--- START ---

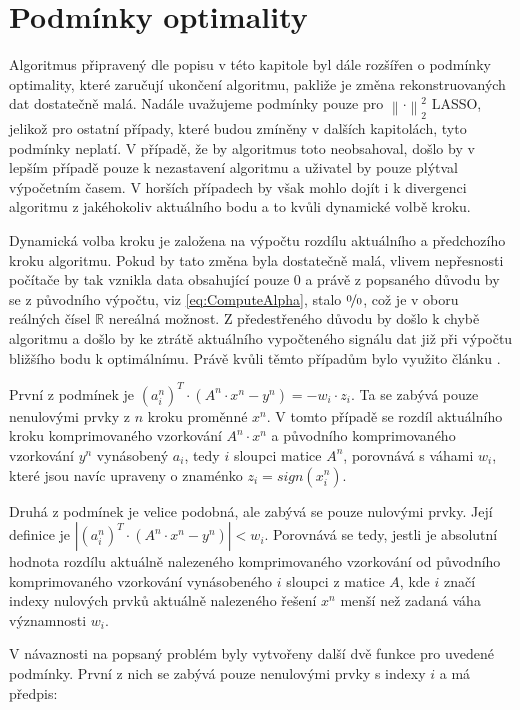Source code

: \documentclass[FM,BP]{tulthesis}
\begin{document}
\section{Podmínky optimality}
\label{subch:stopCrit}
Algoritmus připravený dle popisu v této kapitole byl dále rozšířen o podmínky optimality, které zaručují ukončení algoritmu, pakliže je změna rekonstruovaných dat dostatečně malá. Nadále uvažujeme podmínky pouze pro $\left\| \cdot \right\|_{2}^{2} $ LASSO, jelikož pro ostatní případy, které budou zmíněny v dalších kapitolách, tyto podmínky neplatí. V případě, že by algoritmus toto neobsahoval, došlo by v lepším případě pouze k nezastavení algoritmu a uživatel by pouze plýtval výpočetním časem. V horších případech by však mohlo dojít i k divergenci algoritmu z jakéhokoliv aktuálního bodu a to kvůli dynamické volbě kroku. 

Dynamická volba kroku je založena na výpočtu rozdílu aktuálního a předchozího kroku algoritmu. Pokud by tato změna byla dostatečně malá, vlivem nepřesnosti počítače by tak vznikla data obsahující pouze $0$ a právě z popsaného důvodu by se z původního výpočtu, viz \ref{eq:ComputeAlpha}, stalo $\nicefrac{0}{0}$, což je v oboru reálných čísel $\mathbb{R}$ nereálná možnost. Z předestřeného důvodu by došlo k chybě algoritmu a došlo by ke ztrátě aktuálního vypočteného signálu dat již při výpočtu bližšího bodu k optimálnímu. Právě kvůli těmto případům bylo využito článku \cite{homotopy}.

První z podmínek je $(a_{i}^{n})^{T} \cdot (A^{n} \cdot x^{n} - y^{n}) = - w_{i} \cdot z_{i}$. Ta se zabývá pouze nenulovými prvky z $n$ kroku proměnné $x^{n}$. V tomto případě se rozdíl aktuálního kroku komprimovaného vzorkování $A^{n} \cdot x^{n}$ a původního komprimovaného vzorkování $y^{n}$ vynásobený $a_{i}$, tedy $i$ sloupci matice $A^{n}$, porovnává s váhami $w_{i}$, které jsou navíc upraveny o znaménko $z_{i} = sign(x_{i}^{n})$.

Druhá z podmínek je velice podobná, ale zabývá se pouze nulovými prvky. Její definice je $\left|(a_{i}^{n})^{T} \cdot (A^{n} \cdot x^{n} - y^{n})\right| < w_{i}$. Porovnává se tedy, jestli je absolutní hodnota rozdílu aktuálně nalezeného komprimovaného vzorkování od původního komprimovaného vzorkování vynásobeného $i$ sloupci z matice $A$, kde $i$ značí indexy nulových prvků aktuálně nalezeného řešení $x^{n}$ menší než zadaná váha významnosti $w_{i}$.

V návaznosti na popsaný problém byly vytvořeny další dvě funkce pro uvedené podmínky. První z nich se zabývá pouze nenulovými prvky s indexy $i$ a má předpis:
\end{document}
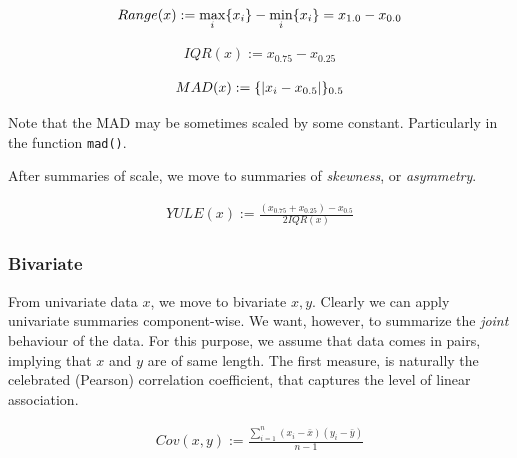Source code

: \documentclass[12pt,a4paper]{report}
\begin{document}
\begin{definition}
\begin{align}
	Range(x):= \max_i\{ x_i \}-\min_i\{ x_i \}= x_{1.0}-x_{0.0}
\end{align}
\end{definition}

\begin{definition}
\begin{align}
	IQR(x):= x_{0.75}-x_{0.25}
\end{align}
\end{definition}



\begin{definition}
\begin{align}
	MAD(x):= \{ |x_i-x_{0.5}| \}_{0.5}
\end{align}
\end{definition}
Note that the MAD may be sometimes scaled by some constant. Particularly in the \R function \texttt{mad()}. 


After summaries of scale, we move to summaries of \emph{skewness}, or \emph{asymmetry}.

\begin{definition}
\begin{align}
	YULE(x):= \frac{(x_{0.75}+x_{0.25})-x_{0.5}}{2 IQR(x)}
\end{align}
\end{definition}

 


\subsubsection{Bivariate}
From univariate data $x$, we move to bivariate $x,y$.
Clearly we can apply univariate summaries component-wise. 
We want, however, to summarize the \emph{joint} behaviour of the data. 
For this purpose, we assume that data comes in pairs, implying that $x$ and $y$ are of same length.
The first measure, is naturally the celebrated (Pearson) correlation coefficient, that captures the level of linear association.


\begin{definition}
\begin{align}
	Cov(x,y):= \frac{\sum_{i=1}^{n} (x_i-\bar{x})(y_i-\bar{y})}{n-1}
\end{align}
\end{definition}
\end{document}
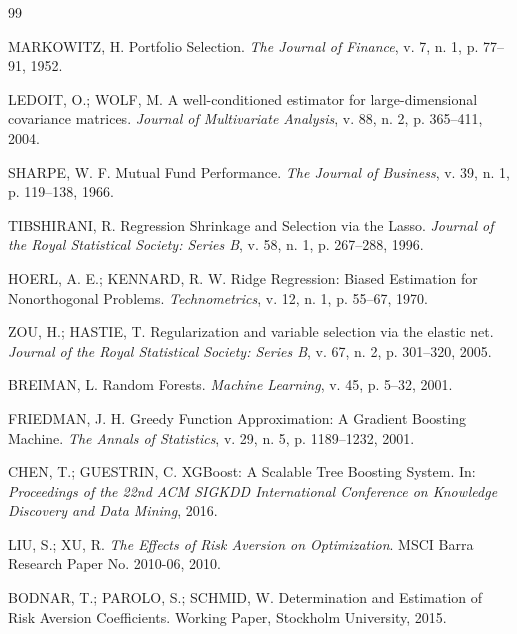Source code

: \documentclass[12pt,a4paper]{article}
\begin{document}
\begin{thebibliography}{99}

MARKOWITZ, H. Portfolio Selection. \textit{The Journal of Finance}, v. 7, n. 1, p. 77--91, 1952.

LEDOIT, O.; WOLF, M. A well-conditioned estimator for large-dimensional covariance matrices. \textit{Journal of Multivariate Analysis}, v. 88, n. 2, p. 365--411, 2004.

SHARPE, W. F. Mutual Fund Performance. \textit{The Journal of Business}, v. 39, n. 1, p. 119--138, 1966.


TIBSHIRANI, R. Regression Shrinkage and Selection via the Lasso. \textit{Journal of the Royal Statistical Society: Series B}, v. 58, n. 1, p. 267--288, 1996.

HOERL, A. E.; KENNARD, R. W. Ridge Regression: Biased Estimation for Nonorthogonal Problems. \textit{Technometrics}, v. 12, n. 1, p. 55--67, 1970.

ZOU, H.; HASTIE, T. Regularization and variable selection via the elastic net. \textit{Journal of the Royal Statistical Society: Series B}, v. 67, n. 2, p. 301--320, 2005.

BREIMAN, L. Random Forests. \textit{Machine Learning}, v. 45, p. 5--32, 2001.

FRIEDMAN, J. H. Greedy Function Approximation: A Gradient Boosting Machine. \textit{The Annals of Statistics}, v. 29, n. 5, p. 1189--1232, 2001.

CHEN, T.; GUESTRIN, C. XGBoost: A Scalable Tree Boosting System. In: \textit{Proceedings of the 22nd ACM SIGKDD International Conference on Knowledge Discovery and Data Mining}, 2016.

LIU, S.; XU, R. \textit{The Effects of Risk Aversion on Optimization}. MSCI Barra Research Paper No. 2010-06, 2010.

BODNAR, T.; PAROLO, S.; SCHMID, W. Determination and Estimation of Risk Aversion Coefficients. Working Paper, Stockholm University, 2015.

\end{thebibliography}
\end{document}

--- END ---

What is wanted is a verbatim transcription of every record above, pictures excluded.

» Answer section:
Source code

: \documentclass[FM,BP]{tulthesis}
\begin{document}
\section{Podmínky optimality}
\label{subch:stopCrit}
Algoritmus připravený dle popisu v této kapitole byl dále rozšířen o podmínky optimality, které zaručují ukončení algoritmu, pakliže je změna rekonstruovaných dat dostatečně malá. Nadále uvažujeme podmínky pouze pro $\left\| \cdot \right\|_{2}^{2} $ LASSO, jelikož pro ostatní případy, které budou zmíněny v dalších kapitolách, tyto podmínky neplatí. V případě, že by algoritmus toto neobsahoval, došlo by v lepším případě pouze k nezastavení algoritmu a uživatel by pouze plýtval výpočetním časem. V horších případech by však mohlo dojít i k divergenci algoritmu z jakéhokoliv aktuálního bodu a to kvůli dynamické volbě kroku. 

Dynamická volba kroku je založena na výpočtu rozdílu aktuálního a předchozího kroku algoritmu. Pokud by tato změna byla dostatečně malá, vlivem nepřesnosti počítače by tak vznikla data obsahující pouze $0$ a právě z popsaného důvodu by se z původního výpočtu, viz \ref{eq:ComputeAlpha}, stalo $\nicefrac{0}{0}$, což je v oboru reálných čísel $\mathbb{R}$ nereálná možnost. Z předestřeného důvodu by došlo k chybě algoritmu a došlo by ke ztrátě aktuálního vypočteného signálu dat již při výpočtu bližšího bodu k optimálnímu. Právě kvůli těmto případům bylo využito článku \cite{homotopy}.

První z podmínek je $(a_{i}^{n})^{T} \cdot (A^{n} \cdot x^{n} - y^{n}) = - w_{i} \cdot z_{i}$. Ta se zabývá pouze nenulovými prvky z $n$ kroku proměnné $x^{n}$. V tomto případě se rozdíl aktuálního kroku komprimovaného vzorkování $A^{n} \cdot x^{n}$ a původního komprimovaného vzorkování $y^{n}$ vynásobený $a_{i}$, tedy $i$ sloupci matice $A^{n}$, porovnává s váhami $w_{i}$, které jsou navíc upraveny o znaménko $z_{i} = sign(x_{i}^{n})$.

Druhá z podmínek je velice podobná, ale zabývá se pouze nulovými prvky. Její definice je $\left|(a_{i}^{n})^{T} \cdot (A^{n} \cdot x^{n} - y^{n})\right| < w_{i}$. Porovnává se tedy, jestli je absolutní hodnota rozdílu aktuálně nalezeného komprimovaného vzorkování od původního komprimovaného vzorkování vynásobeného $i$ sloupci z matice $A$, kde $i$ značí indexy nulových prvků aktuálně nalezeného řešení $x^{n}$ menší než zadaná váha významnosti $w_{i}$.

V návaznosti na popsaný problém byly vytvořeny další dvě funkce pro uvedené podmínky. První z nich se zabývá pouze nenulovými prvky s indexy $i$ a má předpis:
\end{document}
Source code

: \documentclass[12pt,a4paper]{report}
\begin{document}
\begin{definition}
\begin{align}
	Range(x):= \max_i\{ x_i \}-\min_i\{ x_i \}= x_{1.0}-x_{0.0}
\end{align}
\end{definition}

\begin{definition}
\begin{align}
	IQR(x):= x_{0.75}-x_{0.25}
\end{align}
\end{definition}



\begin{definition}
\begin{align}
	MAD(x):= \{ |x_i-x_{0.5}| \}_{0.5}
\end{align}
\end{definition}
Note that the MAD may be sometimes scaled by some constant. Particularly in the \R function \texttt{mad()}. 


After summaries of scale, we move to summaries of \emph{skewness}, or \emph{asymmetry}.

\begin{definition}
\begin{align}
	YULE(x):= \frac{(x_{0.75}+x_{0.25})-x_{0.5}}{2 IQR(x)}
\end{align}
\end{definition}

 


\subsubsection{Bivariate}
From univariate data $x$, we move to bivariate $x,y$.
Clearly we can apply univariate summaries component-wise. 
We want, however, to summarize the \emph{joint} behaviour of the data. 
For this purpose, we assume that data comes in pairs, implying that $x$ and $y$ are of same length.
The first measure, is naturally the celebrated (Pearson) correlation coefficient, that captures the level of linear association.


\begin{definition}
\begin{align}
	Cov(x,y):= \frac{\sum_{i=1}^{n} (x_i-\bar{x})(y_i-\bar{y})}{n-1}
\end{align}
\end{definition}
\end{document}
Source code

: \documentclass[12pt,a4paper]{article}
\begin{document}
\begin{thebibliography}{99}

MARKOWITZ, H. Portfolio Selection. \textit{The Journal of Finance}, v. 7, n. 1, p. 77--91, 1952.

LEDOIT, O.; WOLF, M. A well-conditioned estimator for large-dimensional covariance matrices. \textit{Journal of Multivariate Analysis}, v. 88, n. 2, p. 365--411, 2004.

SHARPE, W. F. Mutual Fund Performance. \textit{The Journal of Business}, v. 39, n. 1, p. 119--138, 1966.


TIBSHIRANI, R. Regression Shrinkage and Selection via the Lasso. \textit{Journal of the Royal Statistical Society: Series B}, v. 58, n. 1, p. 267--288, 1996.

HOERL, A. E.; KENNARD, R. W. Ridge Regression: Biased Estimation for Nonorthogonal Problems. \textit{Technometrics}, v. 12, n. 1, p. 55--67, 1970.

ZOU, H.; HASTIE, T. Regularization and variable selection via the elastic net. \textit{Journal of the Royal Statistical Society: Series B}, v. 67, n. 2, p. 301--320, 2005.

BREIMAN, L. Random Forests. \textit{Machine Learning}, v. 45, p. 5--32, 2001.

FRIEDMAN, J. H. Greedy Function Approximation: A Gradient Boosting Machine. \textit{The Annals of Statistics}, v. 29, n. 5, p. 1189--1232, 2001.

CHEN, T.; GUESTRIN, C. XGBoost: A Scalable Tree Boosting System. In: \textit{Proceedings of the 22nd ACM SIGKDD International Conference on Knowledge Discovery and Data Mining}, 2016.

LIU, S.; XU, R. \textit{The Effects of Risk Aversion on Optimization}. MSCI Barra Research Paper No. 2010-06, 2010.

BODNAR, T.; PAROLO, S.; SCHMID, W. Determination and Estimation of Risk Aversion Coefficients. Working Paper, Stockholm University, 2015.

\end{thebibliography}
\end{document}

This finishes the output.